Wang Quan, Liu Yingchun, Wang Mingyan, Chen Yongjun, Jiang Wei
Shanghai Veterinary Research Institute, Chinese Academy of Agricultural Sciences, 518 Ziyue Road, Minhang, Shanghai, 200241, China.
Anal Bioanal Chem. 2018 Jan;410(1):223-233. doi: 10.1007/s00216-017-0714-y. Epub 2017 Oct 30.
There is an urgent need for the rapid and simultaneous detection of multiple analytes present in a sample matrix. Here, a multiplex immunochromatographic test (multi-ICT) was developed that successfully allowed for the rapid and simultaneous detection of four major nitrofuran metabolites, i.e., 3-amino-2-oxazolidinone (AOZ), semicarbazide (SEM), 3-amino-5-methylmorpholino-2-oxazolidinone (AMOZ), and 1-aminohydantoin (AHD), in fish samples. Four different antigens were separately immobilized in four test lines on a nitrocellulose membrane. Goat anti-mouse immunoglobulin (IgG) was used as a control. Sensitive and specific monoclonal antibodies (mAbs) that recognize the corresponding antigens were selected for the assay, and no cross-reactivity between the antibodies in the detection assay was observed. The free analytes in samples or standards were pre-incubated with freeze-dried mAb-gold conjugates to improve the sensitivity of the detection assay. The multi-ICT detection was accomplished in less than 15 min by the naked eye. The cutoff values for the strip test were 0.5 ng/mL for AOZ and 0.75 ng/mL for AHD, SEM, and AMOZ, which were all below the maximum residue levels set by the European Union and China. A high degree of consistency was observed between the multi-ICT method and commercially available enzyme-linked immunosorbent assay (ELISA) kits using spiked, incurred, and "blind" fish samples, indicating the accuracy, reproducibility, and reliability of the novel test strip. This newly developed multi-ICT strip assay is suitable for the rapid and high-throughput screening of four nitrofuran metabolites in fish samples on-site, with no treatment or devices required. Graphical abstract A multiplex immunochromatographic test (multi-ICT) was developed that successfully allowed for the rapid and simultaneous detection of four major nitrofuran metabolites (AOZ, SEM, AMOZ, and AHD) in fish samples.

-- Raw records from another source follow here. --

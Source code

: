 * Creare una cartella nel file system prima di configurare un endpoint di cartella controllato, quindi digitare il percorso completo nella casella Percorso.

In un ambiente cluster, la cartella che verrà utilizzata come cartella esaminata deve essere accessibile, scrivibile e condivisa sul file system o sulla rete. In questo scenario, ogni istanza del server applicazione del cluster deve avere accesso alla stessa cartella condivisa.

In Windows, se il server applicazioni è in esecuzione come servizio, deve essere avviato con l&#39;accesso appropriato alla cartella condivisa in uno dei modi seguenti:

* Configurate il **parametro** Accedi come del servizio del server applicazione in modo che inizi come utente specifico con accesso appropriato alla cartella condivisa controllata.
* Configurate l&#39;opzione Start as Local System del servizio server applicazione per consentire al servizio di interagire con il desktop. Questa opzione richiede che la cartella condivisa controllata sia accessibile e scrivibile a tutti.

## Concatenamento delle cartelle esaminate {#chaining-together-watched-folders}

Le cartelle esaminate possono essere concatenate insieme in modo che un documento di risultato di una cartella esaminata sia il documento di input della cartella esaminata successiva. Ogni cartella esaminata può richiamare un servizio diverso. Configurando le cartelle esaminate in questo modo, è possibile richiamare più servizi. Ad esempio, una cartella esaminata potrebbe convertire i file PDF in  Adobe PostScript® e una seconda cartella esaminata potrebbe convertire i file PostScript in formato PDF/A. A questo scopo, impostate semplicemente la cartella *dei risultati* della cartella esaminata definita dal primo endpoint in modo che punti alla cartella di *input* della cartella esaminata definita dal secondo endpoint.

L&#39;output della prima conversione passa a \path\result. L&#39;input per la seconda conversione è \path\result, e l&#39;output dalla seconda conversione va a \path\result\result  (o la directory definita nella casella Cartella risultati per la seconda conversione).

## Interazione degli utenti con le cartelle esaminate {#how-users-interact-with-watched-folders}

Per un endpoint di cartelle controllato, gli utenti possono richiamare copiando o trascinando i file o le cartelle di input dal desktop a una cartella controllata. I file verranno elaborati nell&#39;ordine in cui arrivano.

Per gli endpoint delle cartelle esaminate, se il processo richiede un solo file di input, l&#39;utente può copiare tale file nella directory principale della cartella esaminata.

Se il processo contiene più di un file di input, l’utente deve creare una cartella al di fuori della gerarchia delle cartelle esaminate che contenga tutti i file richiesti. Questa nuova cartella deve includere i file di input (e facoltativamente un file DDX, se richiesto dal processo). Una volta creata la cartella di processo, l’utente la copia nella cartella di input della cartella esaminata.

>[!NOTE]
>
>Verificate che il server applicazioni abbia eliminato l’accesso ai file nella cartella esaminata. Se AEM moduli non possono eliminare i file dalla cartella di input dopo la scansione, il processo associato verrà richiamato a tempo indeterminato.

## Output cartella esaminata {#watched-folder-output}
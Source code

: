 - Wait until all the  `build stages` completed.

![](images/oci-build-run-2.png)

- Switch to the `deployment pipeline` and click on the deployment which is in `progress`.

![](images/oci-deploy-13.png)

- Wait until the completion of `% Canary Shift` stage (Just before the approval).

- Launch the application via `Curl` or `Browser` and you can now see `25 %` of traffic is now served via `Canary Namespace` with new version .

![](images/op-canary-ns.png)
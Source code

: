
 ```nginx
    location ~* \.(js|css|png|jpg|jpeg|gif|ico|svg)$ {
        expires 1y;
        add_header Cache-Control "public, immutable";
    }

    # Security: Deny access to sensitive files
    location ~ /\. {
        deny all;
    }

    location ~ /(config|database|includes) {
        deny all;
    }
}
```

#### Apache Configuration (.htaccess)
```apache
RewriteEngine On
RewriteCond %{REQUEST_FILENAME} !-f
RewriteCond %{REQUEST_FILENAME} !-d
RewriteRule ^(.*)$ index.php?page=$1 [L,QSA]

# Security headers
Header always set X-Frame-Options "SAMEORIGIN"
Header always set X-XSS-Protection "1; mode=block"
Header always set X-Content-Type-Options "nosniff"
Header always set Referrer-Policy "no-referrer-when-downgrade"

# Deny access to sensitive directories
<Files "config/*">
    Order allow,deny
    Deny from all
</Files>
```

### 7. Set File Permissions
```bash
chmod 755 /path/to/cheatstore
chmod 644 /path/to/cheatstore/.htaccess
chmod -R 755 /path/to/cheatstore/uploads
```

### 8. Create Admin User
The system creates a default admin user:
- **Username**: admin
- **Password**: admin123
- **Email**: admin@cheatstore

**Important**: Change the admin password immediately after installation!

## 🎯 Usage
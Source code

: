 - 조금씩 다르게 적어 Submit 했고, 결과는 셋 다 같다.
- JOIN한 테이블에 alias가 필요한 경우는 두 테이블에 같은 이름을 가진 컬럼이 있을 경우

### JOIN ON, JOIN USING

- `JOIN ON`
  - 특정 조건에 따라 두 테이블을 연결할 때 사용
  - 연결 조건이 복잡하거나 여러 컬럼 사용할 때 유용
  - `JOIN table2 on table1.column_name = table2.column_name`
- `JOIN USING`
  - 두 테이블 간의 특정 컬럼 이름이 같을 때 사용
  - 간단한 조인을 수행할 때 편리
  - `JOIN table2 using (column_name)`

迫切需要对样品基质中存在的多种分析物进行快速同时检测。在此,开发了一种多重免疫层析检测法(multi-ICT),该方法成功实现了对鱼类样品中四种主要硝基呋喃代谢物,即3-氨基-2-恶唑烷酮(AOZ)、氨基脲(SEM)、3-氨基-5-甲基吗啉代-2-恶唑烷酮(AMOZ)和1-氨基乙内酰脲(AHD)的快速同时检测。四种不同的抗原分别固定在硝酸纤维素膜上的四条检测线上。山羊抗小鼠免疫球蛋白(IgG)用作对照。选择了识别相应抗原的灵敏且特异的单克隆抗体(mAb)用于该检测,并且在检测分析中未观察到抗体之间的交叉反应。样品或标准品中的游离分析物与冻干的mAb-金偶联物预先孵育,以提高检测分析的灵敏度。通过肉眼在不到15分钟内完成multi-ICT检测。试纸条检测的临界值为AOZ 0.5 ng/mL,AHD、SEM和AMOZ为0.75 ng/mL,均低于欧盟和中国设定的最大残留限量。使用加标、实际污染和“盲样”鱼类样品时,multi-ICT方法与市售酶联免疫吸附测定(ELISA)试剂盒之间观察到高度一致性,表明新型试纸条的准确性、可重复性和可靠性。这种新开发的multi-ICT试纸条检测法适用于现场对鱼类样品中的四种硝基呋喃代谢物进行快速高通量筛查,无需处理或设备。图形摘要 开发了一种多重免疫层析检测法(multi-ICT),该方法成功实现了对鱼类样品中四种主要硝基呋喃代谢物(AOZ、SEM、AMOZ和AHD)的快速同时检测。